## Assignment
Read through the listing below and return only the lines containing "calibration".

## Dataset excerpts
──────────

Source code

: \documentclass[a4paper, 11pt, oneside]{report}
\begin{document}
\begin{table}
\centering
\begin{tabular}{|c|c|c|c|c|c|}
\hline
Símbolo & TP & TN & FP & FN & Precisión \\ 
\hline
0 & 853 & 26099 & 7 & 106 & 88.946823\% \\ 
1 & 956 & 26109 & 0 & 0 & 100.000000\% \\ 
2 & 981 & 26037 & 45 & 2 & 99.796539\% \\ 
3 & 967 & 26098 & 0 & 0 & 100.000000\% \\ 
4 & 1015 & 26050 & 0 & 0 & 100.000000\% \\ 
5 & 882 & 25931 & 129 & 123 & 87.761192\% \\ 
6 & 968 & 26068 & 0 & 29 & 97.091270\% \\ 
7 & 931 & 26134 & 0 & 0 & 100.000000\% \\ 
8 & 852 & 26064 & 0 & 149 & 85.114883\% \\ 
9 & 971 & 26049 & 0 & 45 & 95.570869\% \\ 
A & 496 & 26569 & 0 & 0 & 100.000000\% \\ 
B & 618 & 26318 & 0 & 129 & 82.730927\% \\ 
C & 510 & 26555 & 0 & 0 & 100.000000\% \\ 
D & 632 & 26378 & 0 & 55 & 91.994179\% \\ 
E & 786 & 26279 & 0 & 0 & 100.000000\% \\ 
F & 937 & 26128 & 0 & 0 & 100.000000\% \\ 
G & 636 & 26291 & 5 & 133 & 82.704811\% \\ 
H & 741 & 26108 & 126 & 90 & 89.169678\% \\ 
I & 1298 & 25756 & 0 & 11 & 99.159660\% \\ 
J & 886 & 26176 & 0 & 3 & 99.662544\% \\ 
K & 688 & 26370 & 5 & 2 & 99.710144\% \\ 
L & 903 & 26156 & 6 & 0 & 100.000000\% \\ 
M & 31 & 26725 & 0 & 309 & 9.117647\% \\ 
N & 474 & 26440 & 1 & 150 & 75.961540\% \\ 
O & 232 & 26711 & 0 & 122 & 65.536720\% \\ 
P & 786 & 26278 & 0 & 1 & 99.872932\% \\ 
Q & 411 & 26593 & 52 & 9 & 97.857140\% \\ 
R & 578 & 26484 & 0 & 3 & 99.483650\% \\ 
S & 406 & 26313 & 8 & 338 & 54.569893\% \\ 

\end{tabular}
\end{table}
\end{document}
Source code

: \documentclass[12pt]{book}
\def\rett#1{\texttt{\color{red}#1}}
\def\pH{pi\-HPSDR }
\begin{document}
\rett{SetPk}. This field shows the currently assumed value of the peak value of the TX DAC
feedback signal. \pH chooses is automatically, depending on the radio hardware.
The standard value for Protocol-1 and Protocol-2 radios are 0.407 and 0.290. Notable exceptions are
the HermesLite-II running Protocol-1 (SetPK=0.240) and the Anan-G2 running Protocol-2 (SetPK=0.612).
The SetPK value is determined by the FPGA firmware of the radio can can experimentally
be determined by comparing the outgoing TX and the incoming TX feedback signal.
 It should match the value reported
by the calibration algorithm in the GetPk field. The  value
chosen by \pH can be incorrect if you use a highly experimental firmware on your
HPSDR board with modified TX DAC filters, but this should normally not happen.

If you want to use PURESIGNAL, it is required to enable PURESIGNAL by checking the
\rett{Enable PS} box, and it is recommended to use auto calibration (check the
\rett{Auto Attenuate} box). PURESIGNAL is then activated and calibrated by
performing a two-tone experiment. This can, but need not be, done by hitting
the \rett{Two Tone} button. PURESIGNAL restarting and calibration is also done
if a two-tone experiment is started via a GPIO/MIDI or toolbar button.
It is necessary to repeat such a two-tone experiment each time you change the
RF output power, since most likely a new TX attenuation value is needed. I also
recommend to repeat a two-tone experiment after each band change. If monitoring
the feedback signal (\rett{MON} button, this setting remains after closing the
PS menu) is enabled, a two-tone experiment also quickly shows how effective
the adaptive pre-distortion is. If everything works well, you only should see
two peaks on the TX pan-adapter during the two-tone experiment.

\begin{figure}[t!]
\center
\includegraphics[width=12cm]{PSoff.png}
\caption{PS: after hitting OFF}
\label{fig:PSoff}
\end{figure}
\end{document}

──────────

## Response to the task
by the calibration algorithm in the GetPk field. The  value
\rett{Enable PS} box, and it is recommended to use auto calibration (check the
the \rett{Two Tone} button. PURESIGNAL restarting and calibration is also done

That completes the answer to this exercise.